MECHANICAL PROPERTIES ANALYSIS OF A NEW ENERGY ABSORBING STRUCTURE WITH NEGATIVE STIFFNESS

As a kind of mechanical metamaterial with wide application prospect, negative stiffness structures show significant advantages in energy absorption, vibration attentuation, and noise reduction . However, their engineering applications are severely limited attributed to the low specific energy absorption efficiency and non-autonomous spring-back of negative stiffness structures with the speciality of multi-stability. In order to solve this problem, by means of cell configuration design, a new kind of three-dimensional negative stiffness structure with the characteristic of autonomous spring-back is proposed in this paper. For this negative stiffness cells in series, the self rebound of curved beams during the loading and unloading process is used to realize the cyclic loading and multiple reuse of the structure.The multi-stability is restrained by adding a groove of certain depth. The buckling mode is selected via the adjustment of side wall thickness. The difference between critical loads of negative stiffness is thus enlarged, accordingly, the energy absorption efficiency is significantly improved.

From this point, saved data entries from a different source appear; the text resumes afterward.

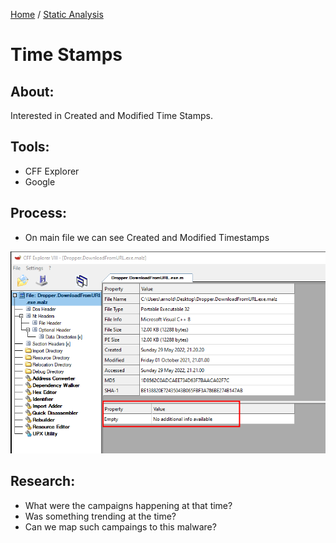 [Home](https://github.com/jplowri0/Blog/blob/main/home.md) / [Static Analysis](https://github.com/jplowri0/Blog/blob/main/malware/Static_Analysis.md)

# Time Stamps
## About:
Interested in Created and Modified Time Stamps. 

## Tools:
- CFF Explorer
- Google 

## Process:
- On main file we can see Created and Modified Timestamps

![hey](https://github.com/jplowri0/Blog/blob/main/malware/copyrightInfo.png)

## Research:
- What were the campaigns happening at that time? 
- Was something trending at the time? 
- Can we map such campaings to this malware?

Then in order to achieve high energy absorption under complex load environments, the gradient design of structure size is carried out, and a gradient negative stiffness structure is proposed. The energy absorption efficiency of gradient negative stiffness structure and uniform negative stiffness structure under different load cinditons is compared by finite element simulations. Analytical and numerical results reveal that for the newly developed negative stiffness structure, not only the feature of autonomous spring-back is achieved, but also the energy absorption ability is improved. Moreover, different critical load maximums for negative stiffness are obtained for the gradient structure due to different microstructure sizes, which makes it to exhibit better energy absorption efficiency on the basis of realizing autonomous spring-back under various impact load environments. The new energy-absorption structure proposed in this paper provides technical support for engineering applications such as vibration attenuation and structure reorganization.